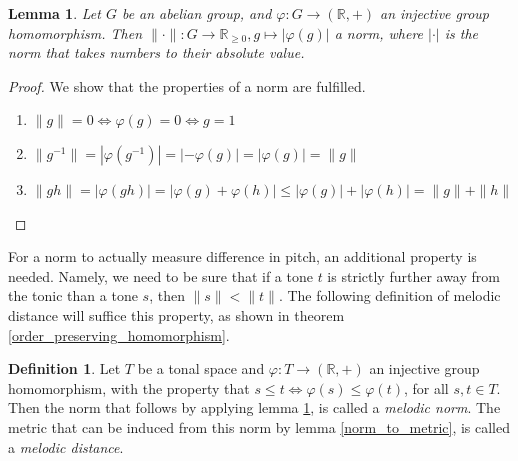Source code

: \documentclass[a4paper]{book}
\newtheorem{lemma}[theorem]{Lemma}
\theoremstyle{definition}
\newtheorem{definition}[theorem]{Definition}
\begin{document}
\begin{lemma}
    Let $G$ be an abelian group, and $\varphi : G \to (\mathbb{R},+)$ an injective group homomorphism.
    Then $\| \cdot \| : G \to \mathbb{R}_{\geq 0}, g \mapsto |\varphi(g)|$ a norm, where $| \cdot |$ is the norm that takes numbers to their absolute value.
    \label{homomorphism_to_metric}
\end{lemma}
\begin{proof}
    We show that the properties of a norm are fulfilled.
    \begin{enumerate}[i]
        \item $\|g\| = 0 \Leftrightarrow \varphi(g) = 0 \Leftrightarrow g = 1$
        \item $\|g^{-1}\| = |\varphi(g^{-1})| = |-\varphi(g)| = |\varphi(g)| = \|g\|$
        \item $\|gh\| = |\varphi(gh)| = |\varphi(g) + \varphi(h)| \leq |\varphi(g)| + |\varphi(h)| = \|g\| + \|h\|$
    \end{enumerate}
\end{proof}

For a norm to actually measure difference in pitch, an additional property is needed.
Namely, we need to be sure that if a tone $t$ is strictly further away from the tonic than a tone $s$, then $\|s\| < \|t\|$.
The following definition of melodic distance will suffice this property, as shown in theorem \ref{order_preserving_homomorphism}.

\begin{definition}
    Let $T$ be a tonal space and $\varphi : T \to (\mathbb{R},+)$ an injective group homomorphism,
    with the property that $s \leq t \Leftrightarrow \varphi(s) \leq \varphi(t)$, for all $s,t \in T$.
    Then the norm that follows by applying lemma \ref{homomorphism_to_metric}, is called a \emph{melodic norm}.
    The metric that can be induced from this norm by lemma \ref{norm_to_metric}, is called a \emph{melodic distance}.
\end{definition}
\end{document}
_ _ _ _ _
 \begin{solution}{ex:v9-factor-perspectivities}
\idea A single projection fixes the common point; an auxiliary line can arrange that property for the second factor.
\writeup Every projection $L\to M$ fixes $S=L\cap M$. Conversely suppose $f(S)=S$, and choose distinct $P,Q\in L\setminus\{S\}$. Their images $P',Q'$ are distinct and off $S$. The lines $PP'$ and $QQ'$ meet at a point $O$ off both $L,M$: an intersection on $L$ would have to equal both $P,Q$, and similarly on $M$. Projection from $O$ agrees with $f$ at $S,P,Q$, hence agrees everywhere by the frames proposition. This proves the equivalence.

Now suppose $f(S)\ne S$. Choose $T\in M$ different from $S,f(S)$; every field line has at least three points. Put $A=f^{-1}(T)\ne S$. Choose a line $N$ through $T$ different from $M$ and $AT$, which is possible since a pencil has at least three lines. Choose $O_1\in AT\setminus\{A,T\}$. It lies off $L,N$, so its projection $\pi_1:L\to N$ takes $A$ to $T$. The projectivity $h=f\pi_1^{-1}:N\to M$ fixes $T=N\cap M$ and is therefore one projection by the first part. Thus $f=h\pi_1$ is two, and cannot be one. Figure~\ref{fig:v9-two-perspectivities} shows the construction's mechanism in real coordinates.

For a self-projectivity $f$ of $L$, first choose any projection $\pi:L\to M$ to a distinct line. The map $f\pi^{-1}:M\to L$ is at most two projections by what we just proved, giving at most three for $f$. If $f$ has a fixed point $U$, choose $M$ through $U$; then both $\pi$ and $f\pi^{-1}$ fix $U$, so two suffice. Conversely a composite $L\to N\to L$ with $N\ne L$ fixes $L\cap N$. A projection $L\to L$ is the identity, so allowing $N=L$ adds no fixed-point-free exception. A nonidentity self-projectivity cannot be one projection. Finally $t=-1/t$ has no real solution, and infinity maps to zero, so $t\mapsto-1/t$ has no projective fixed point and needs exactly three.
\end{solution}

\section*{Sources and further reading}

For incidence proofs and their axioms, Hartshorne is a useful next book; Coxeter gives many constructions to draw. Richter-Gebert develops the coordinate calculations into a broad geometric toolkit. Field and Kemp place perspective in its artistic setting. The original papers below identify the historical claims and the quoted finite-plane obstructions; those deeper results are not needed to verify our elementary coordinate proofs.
_ _ _ _ _
**Problem description**:
Starting at the line above that holds "Source code", return each line up to and including the one that holds "Let $G$ be an", exactly as written, minus any pictures.

**Answer section**:
Source code

: \documentclass[a4paper]{book}
\newtheorem{lemma}[theorem]{Lemma}
\theoremstyle{definition}
\newtheorem{definition}[theorem]{Definition}
\begin{document}
\begin{lemma}
    Let $G$ be an abelian group, and $\varphi : G \to (\mathbb{R},+)$ an injective group homomorphism.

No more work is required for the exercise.